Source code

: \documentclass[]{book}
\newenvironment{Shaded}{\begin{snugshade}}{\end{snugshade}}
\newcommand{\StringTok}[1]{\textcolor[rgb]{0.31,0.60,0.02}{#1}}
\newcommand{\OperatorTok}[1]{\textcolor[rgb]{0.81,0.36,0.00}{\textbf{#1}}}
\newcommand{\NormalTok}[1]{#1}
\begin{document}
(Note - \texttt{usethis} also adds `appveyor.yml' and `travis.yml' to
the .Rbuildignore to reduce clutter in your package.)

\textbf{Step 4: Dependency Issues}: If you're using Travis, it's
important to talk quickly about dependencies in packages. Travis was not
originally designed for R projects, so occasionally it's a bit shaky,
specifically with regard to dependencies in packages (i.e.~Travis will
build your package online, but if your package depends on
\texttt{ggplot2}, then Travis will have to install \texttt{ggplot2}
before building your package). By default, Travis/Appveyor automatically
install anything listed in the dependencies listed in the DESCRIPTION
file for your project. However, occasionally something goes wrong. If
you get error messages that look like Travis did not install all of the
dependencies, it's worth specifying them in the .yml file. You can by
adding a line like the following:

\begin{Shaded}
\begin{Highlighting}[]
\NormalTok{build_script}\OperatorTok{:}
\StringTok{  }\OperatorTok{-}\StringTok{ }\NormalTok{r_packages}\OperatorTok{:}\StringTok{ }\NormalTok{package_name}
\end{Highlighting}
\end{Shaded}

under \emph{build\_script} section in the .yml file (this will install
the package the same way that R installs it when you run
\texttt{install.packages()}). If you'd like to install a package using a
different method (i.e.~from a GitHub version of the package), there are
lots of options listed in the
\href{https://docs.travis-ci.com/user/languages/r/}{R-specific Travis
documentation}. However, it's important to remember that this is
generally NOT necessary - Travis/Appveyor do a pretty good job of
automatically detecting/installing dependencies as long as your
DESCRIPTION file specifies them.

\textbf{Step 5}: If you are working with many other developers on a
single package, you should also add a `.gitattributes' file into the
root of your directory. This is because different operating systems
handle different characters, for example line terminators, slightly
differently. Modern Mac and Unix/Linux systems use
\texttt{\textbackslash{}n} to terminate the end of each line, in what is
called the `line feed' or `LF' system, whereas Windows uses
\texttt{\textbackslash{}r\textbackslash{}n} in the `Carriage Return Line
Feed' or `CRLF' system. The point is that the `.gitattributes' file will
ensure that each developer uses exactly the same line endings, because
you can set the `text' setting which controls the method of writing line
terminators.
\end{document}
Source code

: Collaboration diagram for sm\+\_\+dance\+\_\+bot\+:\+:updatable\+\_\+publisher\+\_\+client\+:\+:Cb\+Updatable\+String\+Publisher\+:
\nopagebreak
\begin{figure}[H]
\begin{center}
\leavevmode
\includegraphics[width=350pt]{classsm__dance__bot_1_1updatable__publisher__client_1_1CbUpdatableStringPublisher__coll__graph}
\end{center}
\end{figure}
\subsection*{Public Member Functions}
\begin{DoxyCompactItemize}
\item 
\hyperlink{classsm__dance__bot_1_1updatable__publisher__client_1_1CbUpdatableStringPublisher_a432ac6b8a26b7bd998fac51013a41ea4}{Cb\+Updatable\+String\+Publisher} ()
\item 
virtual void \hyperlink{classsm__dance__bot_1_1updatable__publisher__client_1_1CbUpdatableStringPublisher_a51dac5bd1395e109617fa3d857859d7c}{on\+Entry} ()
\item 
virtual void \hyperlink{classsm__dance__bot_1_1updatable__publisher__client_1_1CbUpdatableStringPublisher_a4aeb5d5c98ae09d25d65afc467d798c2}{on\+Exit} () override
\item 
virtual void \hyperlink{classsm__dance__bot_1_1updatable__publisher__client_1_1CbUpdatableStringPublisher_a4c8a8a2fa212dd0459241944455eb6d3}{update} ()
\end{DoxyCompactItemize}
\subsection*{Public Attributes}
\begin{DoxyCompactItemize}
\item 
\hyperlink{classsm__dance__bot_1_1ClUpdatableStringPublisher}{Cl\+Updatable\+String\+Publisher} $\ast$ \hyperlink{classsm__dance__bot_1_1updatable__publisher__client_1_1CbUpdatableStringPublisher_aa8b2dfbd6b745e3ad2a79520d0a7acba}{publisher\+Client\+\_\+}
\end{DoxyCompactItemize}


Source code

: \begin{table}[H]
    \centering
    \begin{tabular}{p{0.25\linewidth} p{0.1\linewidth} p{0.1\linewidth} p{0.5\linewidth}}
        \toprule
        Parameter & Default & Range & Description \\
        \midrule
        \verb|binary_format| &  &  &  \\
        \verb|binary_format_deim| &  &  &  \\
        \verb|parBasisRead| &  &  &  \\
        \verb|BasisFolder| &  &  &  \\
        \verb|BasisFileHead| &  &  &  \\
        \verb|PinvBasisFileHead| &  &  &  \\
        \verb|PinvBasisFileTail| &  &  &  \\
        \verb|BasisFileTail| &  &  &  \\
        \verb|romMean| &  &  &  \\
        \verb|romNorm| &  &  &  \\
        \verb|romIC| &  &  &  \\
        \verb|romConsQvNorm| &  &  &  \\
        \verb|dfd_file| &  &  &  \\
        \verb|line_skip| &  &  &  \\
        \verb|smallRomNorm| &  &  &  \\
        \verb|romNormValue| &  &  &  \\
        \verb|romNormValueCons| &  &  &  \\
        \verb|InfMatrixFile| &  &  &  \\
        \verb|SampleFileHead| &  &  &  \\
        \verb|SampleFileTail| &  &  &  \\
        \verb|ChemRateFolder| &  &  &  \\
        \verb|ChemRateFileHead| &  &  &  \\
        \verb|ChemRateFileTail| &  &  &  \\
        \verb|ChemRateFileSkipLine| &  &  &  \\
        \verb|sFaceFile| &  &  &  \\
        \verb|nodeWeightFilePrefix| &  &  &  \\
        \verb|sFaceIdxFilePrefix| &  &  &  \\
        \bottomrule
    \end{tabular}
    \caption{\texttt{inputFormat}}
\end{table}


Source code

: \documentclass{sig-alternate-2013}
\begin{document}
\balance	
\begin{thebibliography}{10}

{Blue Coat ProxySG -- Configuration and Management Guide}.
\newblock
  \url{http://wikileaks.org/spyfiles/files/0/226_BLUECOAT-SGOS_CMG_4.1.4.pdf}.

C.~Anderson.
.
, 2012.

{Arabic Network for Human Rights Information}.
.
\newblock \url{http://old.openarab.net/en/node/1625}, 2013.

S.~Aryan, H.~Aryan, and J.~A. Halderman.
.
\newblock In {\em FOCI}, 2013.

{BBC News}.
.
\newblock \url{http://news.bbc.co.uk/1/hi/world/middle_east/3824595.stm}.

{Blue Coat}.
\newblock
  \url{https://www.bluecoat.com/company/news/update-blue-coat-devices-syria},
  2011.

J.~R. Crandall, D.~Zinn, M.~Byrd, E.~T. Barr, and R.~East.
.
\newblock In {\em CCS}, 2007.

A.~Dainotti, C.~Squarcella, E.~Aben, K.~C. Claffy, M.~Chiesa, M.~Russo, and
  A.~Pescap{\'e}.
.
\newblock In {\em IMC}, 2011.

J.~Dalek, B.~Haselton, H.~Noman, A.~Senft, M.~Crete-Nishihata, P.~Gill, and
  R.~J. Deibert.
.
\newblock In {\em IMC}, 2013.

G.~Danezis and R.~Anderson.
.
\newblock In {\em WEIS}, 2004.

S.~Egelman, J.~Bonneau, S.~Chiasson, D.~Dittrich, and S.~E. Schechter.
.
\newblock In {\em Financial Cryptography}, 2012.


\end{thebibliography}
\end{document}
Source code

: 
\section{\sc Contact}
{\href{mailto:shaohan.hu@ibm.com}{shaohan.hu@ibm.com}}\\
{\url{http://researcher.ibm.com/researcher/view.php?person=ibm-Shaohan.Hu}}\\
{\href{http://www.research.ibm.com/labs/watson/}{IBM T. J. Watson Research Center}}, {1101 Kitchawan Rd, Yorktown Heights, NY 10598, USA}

DESCRIPTION OF THE TASK | Among the records above, find each line holding the string "documentclass" and pull it out.

REPLY |
: \documentclass[]{book}
: \documentclass{sig-alternate-2013}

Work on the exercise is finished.